--- Study material ---

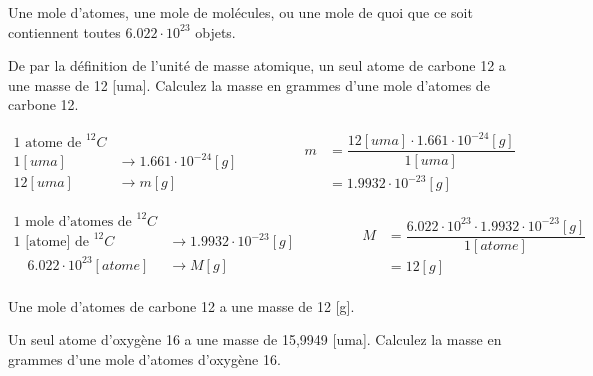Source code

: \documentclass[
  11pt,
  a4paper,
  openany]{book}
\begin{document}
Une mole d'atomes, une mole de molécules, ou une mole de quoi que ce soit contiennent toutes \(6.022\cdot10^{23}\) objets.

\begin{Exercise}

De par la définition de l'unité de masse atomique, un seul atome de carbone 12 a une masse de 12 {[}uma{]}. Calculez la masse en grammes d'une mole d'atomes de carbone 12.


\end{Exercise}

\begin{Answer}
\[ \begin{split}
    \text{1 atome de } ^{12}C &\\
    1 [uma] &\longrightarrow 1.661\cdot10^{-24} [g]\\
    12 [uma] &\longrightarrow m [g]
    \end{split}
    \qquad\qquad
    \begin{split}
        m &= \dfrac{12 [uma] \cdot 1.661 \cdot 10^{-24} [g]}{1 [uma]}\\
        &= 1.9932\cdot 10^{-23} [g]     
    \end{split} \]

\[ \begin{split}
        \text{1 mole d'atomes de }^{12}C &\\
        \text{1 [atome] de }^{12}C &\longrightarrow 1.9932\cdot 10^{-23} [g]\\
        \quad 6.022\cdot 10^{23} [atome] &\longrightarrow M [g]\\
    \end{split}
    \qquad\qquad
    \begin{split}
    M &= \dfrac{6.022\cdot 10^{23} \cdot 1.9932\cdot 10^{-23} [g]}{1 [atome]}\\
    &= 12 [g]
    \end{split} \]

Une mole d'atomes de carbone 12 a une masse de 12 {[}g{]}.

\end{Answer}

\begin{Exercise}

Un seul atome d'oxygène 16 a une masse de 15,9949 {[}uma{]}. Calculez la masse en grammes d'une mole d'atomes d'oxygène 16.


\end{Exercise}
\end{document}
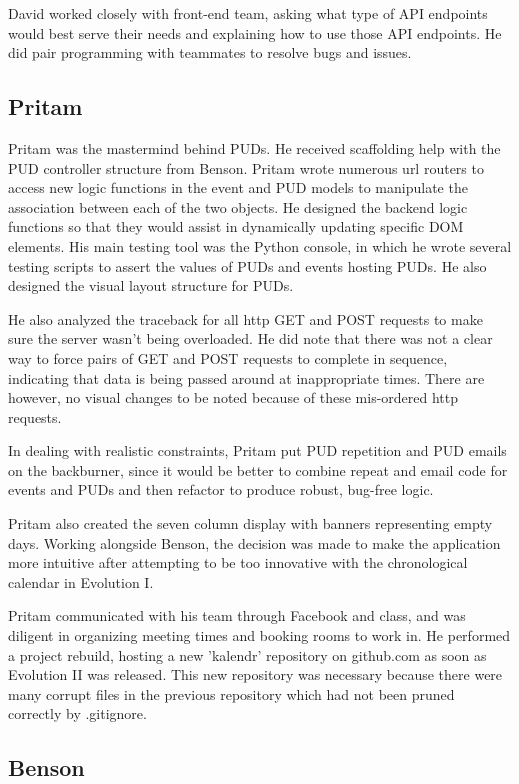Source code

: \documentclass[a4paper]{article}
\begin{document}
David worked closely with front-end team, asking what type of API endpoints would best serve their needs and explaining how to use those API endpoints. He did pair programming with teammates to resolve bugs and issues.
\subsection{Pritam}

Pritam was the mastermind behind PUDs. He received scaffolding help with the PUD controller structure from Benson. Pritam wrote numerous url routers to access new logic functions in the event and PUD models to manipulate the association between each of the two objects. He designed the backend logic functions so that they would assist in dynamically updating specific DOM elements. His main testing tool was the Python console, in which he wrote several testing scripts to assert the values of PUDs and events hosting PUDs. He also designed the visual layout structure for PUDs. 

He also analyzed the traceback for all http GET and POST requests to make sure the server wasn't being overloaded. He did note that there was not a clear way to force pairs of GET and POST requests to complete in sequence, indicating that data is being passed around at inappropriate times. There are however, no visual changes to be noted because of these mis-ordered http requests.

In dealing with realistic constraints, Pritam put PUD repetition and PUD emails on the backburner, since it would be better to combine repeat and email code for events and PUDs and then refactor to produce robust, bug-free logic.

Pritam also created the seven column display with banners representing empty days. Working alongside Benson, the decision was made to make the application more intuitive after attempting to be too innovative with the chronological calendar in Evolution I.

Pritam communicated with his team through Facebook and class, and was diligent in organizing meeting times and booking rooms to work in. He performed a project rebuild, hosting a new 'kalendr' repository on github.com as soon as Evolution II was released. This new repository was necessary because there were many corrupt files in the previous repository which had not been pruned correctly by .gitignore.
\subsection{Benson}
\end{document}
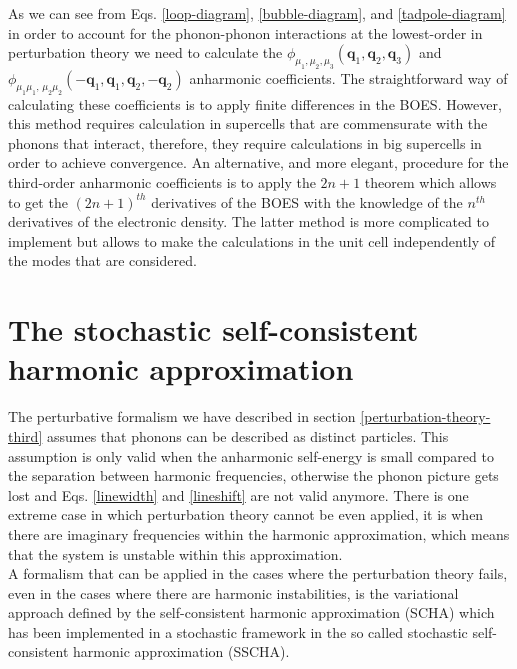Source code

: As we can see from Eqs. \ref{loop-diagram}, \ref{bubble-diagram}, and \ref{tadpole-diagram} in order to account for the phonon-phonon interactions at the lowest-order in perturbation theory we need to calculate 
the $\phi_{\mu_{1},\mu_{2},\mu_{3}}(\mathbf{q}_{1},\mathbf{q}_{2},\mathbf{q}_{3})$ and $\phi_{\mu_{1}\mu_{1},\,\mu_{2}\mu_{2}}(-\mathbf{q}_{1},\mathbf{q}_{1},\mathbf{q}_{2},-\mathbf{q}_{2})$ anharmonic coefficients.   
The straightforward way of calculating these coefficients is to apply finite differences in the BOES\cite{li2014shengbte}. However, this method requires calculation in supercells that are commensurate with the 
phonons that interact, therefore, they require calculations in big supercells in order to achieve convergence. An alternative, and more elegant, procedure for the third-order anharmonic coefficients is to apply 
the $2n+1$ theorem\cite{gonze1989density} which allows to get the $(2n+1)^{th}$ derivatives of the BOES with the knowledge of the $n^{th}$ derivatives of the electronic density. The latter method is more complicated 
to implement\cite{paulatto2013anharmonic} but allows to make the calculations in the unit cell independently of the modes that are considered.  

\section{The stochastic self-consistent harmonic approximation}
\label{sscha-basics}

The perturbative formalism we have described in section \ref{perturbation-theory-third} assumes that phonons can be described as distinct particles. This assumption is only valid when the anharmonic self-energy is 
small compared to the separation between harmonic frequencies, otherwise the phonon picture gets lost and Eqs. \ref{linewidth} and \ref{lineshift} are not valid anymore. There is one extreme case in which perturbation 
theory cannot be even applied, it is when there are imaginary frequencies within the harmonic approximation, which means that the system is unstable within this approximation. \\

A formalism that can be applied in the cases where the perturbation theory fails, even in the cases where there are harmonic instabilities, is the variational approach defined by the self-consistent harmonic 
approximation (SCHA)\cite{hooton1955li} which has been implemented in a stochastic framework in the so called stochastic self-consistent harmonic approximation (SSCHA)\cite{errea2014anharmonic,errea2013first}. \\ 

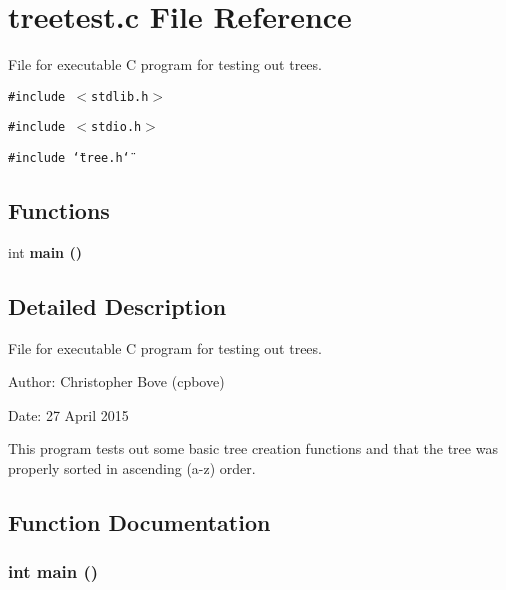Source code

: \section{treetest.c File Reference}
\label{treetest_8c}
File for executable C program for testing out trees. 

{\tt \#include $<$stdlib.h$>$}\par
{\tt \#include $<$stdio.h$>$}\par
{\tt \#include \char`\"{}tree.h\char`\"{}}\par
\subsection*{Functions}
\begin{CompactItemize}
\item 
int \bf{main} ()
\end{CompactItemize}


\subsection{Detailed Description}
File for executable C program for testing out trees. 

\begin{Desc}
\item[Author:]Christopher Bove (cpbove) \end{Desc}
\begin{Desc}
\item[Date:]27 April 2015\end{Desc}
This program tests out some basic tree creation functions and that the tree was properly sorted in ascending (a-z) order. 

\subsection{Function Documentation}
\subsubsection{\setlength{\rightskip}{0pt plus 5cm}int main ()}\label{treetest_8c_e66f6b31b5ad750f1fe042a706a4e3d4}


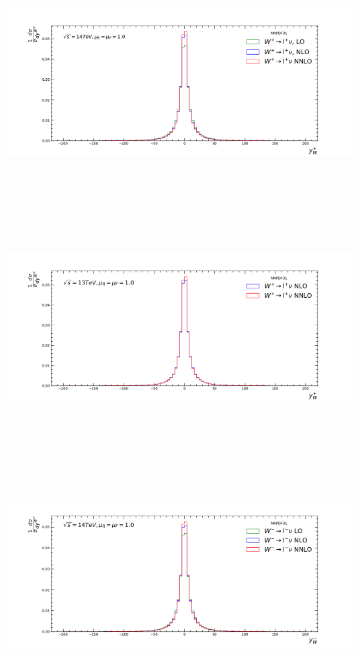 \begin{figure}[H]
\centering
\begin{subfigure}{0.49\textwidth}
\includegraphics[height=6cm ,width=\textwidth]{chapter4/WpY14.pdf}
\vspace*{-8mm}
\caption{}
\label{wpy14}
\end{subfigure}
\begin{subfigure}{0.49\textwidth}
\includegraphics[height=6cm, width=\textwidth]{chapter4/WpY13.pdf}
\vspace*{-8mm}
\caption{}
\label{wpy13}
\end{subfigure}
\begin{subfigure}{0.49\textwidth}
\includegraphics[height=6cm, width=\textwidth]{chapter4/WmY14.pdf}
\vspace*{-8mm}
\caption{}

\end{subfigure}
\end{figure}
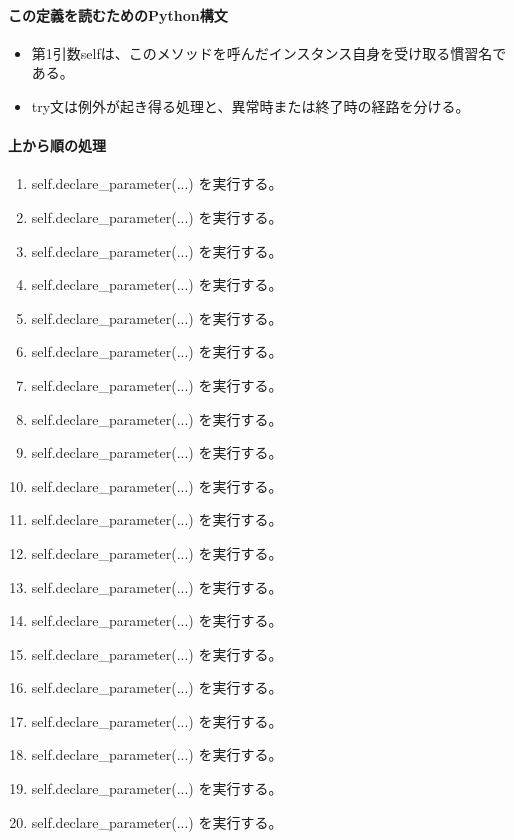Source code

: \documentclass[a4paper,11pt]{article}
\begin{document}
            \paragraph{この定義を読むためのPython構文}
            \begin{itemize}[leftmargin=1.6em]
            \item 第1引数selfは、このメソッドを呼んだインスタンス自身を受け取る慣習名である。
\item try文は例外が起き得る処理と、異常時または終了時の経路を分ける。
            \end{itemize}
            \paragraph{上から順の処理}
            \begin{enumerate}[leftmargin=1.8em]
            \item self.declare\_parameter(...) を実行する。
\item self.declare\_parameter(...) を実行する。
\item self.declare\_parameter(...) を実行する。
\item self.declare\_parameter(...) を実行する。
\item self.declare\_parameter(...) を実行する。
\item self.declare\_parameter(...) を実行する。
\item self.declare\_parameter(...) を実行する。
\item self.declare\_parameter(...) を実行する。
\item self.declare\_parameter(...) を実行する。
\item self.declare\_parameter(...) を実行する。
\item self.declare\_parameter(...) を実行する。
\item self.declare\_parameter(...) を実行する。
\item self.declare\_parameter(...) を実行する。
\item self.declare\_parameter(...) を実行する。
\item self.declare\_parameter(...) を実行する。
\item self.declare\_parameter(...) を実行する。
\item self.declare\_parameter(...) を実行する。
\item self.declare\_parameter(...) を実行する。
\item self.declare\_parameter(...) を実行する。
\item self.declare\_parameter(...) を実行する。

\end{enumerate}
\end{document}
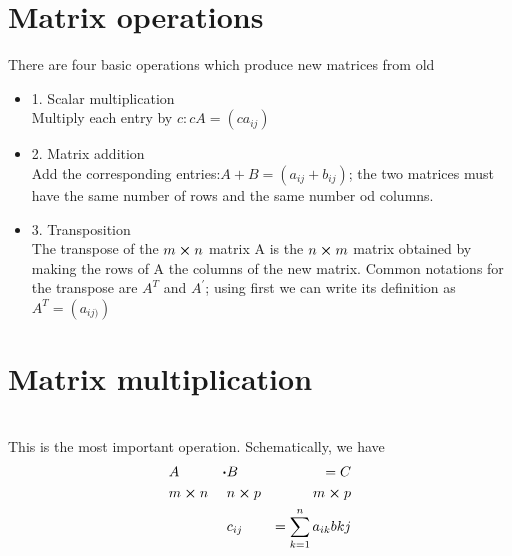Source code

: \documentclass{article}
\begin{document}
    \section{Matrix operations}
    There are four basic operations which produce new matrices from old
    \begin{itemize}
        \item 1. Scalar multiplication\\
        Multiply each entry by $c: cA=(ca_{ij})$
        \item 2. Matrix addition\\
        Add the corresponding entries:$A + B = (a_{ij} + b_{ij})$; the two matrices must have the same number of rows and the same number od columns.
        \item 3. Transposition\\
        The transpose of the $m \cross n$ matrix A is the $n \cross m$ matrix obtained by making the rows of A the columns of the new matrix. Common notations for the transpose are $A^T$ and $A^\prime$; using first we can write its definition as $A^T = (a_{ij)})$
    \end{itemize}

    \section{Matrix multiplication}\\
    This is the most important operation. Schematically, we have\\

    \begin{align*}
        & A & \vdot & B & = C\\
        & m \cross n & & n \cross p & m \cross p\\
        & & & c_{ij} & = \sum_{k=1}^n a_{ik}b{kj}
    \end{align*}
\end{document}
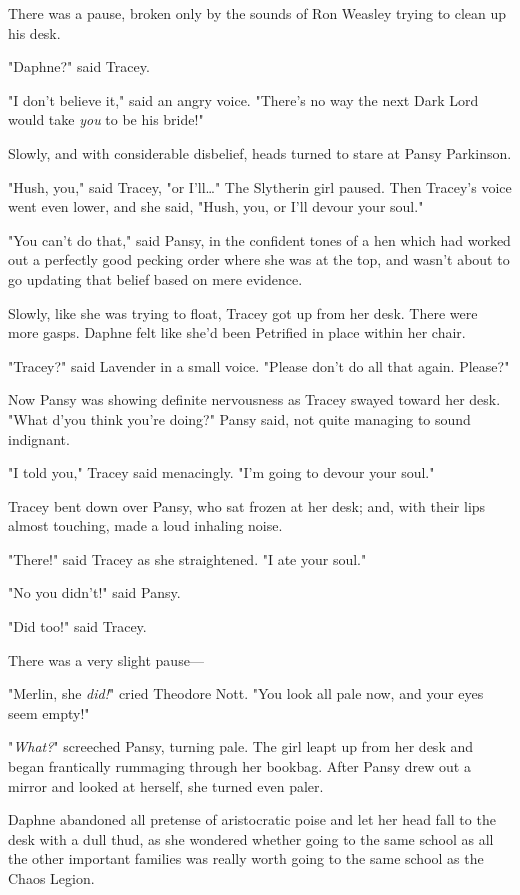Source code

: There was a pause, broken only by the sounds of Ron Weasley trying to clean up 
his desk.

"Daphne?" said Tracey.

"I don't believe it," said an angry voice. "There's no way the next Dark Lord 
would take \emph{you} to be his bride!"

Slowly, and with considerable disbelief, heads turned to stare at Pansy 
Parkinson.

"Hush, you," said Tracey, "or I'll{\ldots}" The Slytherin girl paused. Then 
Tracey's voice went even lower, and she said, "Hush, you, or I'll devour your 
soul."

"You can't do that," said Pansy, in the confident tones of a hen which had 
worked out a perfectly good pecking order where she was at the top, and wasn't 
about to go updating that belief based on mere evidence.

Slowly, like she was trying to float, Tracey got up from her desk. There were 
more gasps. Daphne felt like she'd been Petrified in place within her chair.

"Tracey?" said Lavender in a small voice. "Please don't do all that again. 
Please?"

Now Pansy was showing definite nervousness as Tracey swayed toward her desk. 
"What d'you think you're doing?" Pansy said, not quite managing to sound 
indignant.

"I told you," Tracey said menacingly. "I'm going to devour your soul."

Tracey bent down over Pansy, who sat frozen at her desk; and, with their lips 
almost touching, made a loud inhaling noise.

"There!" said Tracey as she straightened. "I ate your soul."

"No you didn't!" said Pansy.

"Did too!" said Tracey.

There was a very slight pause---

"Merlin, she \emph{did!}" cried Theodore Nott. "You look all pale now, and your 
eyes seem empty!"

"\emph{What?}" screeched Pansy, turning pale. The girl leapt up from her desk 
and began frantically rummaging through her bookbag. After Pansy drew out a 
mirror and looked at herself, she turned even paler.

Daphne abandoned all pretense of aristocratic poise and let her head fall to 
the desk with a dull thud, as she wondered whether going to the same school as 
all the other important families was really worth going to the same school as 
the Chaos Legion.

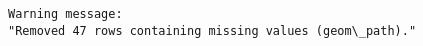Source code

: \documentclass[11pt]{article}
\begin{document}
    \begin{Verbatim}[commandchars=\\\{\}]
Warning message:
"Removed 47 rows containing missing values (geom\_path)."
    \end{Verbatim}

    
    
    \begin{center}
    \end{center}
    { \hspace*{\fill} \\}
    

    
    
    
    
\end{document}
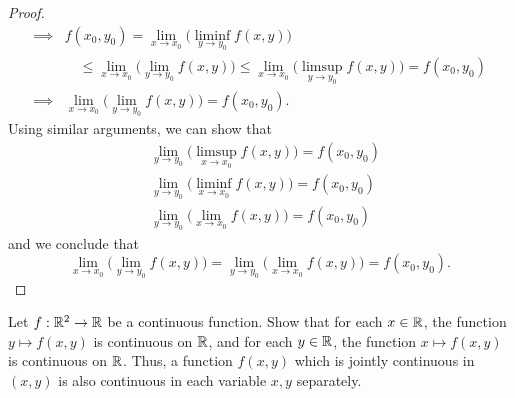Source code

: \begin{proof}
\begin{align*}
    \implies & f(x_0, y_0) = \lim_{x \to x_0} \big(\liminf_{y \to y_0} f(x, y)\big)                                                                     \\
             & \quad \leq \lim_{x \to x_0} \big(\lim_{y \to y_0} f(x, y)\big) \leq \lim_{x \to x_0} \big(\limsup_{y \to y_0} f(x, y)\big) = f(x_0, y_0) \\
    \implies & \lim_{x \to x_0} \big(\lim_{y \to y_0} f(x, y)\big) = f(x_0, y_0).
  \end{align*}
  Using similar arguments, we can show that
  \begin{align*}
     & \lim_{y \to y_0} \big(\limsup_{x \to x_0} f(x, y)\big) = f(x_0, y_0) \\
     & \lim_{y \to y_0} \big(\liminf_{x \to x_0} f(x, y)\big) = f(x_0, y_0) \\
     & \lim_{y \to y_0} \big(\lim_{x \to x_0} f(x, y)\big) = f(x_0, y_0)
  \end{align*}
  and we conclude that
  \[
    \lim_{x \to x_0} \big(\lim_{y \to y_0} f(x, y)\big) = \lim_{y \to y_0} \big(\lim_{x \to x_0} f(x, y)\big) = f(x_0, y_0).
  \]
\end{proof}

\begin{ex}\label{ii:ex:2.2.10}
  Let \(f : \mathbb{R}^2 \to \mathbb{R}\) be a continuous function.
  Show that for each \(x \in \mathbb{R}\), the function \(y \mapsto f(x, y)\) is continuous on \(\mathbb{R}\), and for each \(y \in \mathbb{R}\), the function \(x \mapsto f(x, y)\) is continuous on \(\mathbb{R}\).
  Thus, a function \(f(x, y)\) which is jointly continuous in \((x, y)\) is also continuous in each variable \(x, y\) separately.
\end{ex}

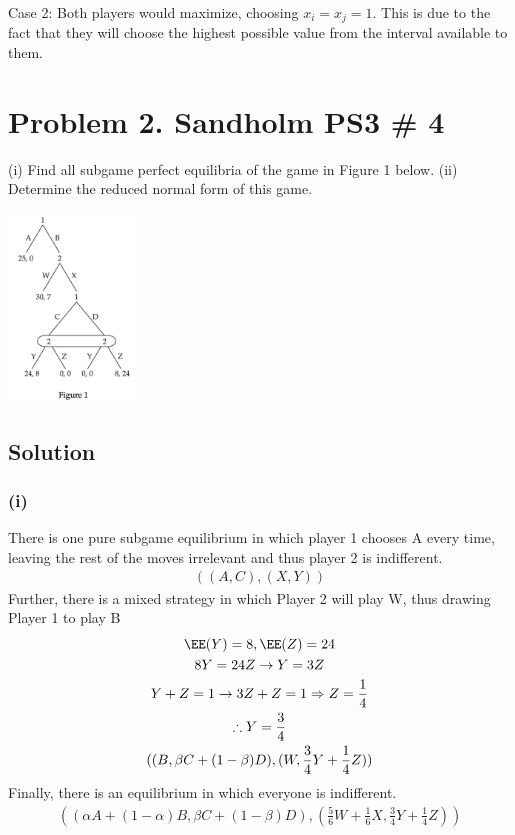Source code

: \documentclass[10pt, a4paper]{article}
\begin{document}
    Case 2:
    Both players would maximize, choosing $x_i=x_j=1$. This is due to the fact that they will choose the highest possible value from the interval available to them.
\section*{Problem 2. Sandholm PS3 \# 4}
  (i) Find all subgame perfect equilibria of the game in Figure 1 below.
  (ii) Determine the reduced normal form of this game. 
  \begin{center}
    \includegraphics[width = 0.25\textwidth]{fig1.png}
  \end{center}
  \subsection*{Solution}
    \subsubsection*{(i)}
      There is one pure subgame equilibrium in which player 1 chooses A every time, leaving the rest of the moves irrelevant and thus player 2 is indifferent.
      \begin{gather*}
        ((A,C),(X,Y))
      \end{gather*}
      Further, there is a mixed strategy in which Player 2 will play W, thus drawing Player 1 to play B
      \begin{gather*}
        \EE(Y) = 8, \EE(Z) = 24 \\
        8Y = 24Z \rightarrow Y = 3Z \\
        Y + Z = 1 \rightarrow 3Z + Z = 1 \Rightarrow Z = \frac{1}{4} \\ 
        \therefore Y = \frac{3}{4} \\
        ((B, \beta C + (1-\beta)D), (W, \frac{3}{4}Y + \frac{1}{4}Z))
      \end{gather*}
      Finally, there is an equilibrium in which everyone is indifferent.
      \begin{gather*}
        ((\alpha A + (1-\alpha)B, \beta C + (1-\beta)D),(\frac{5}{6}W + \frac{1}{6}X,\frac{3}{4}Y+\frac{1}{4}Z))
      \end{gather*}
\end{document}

---

> [Problem to solve] The expected result is an exact transcription of the lines from the one containing "(ii) Determine the" through the end of the records above; please include both ends.

> [Reply]
  (ii) Determine the reduced normal form of this game. 
  \begin{center}
    \includegraphics[width = 0.25\textwidth]{fig1.png}
  \end{center}
  \subsection*{Solution}
    \subsubsection*{(i)}
      There is one pure subgame equilibrium in which player 1 chooses A every time, leaving the rest of the moves irrelevant and thus player 2 is indifferent.
      \begin{gather*}
        ((A,C),(X,Y))
      \end{gather*}
      Further, there is a mixed strategy in which Player 2 will play W, thus drawing Player 1 to play B
      \begin{gather*}
        \EE(Y) = 8, \EE(Z) = 24 \\
        8Y = 24Z \rightarrow Y = 3Z \\
        Y + Z = 1 \rightarrow 3Z + Z = 1 \Rightarrow Z = \frac{1}{4} \\ 
        \therefore Y = \frac{3}{4} \\
        ((B, \beta C + (1-\beta)D), (W, \frac{3}{4}Y + \frac{1}{4}Z))
      \end{gather*}
      Finally, there is an equilibrium in which everyone is indifferent.
      \begin{gather*}
        ((\alpha A + (1-\alpha)B, \beta C + (1-\beta)D),(\frac{5}{6}W + \frac{1}{6}X,\frac{3}{4}Y+\frac{1}{4}Z))
      \end{gather*}
\end{document}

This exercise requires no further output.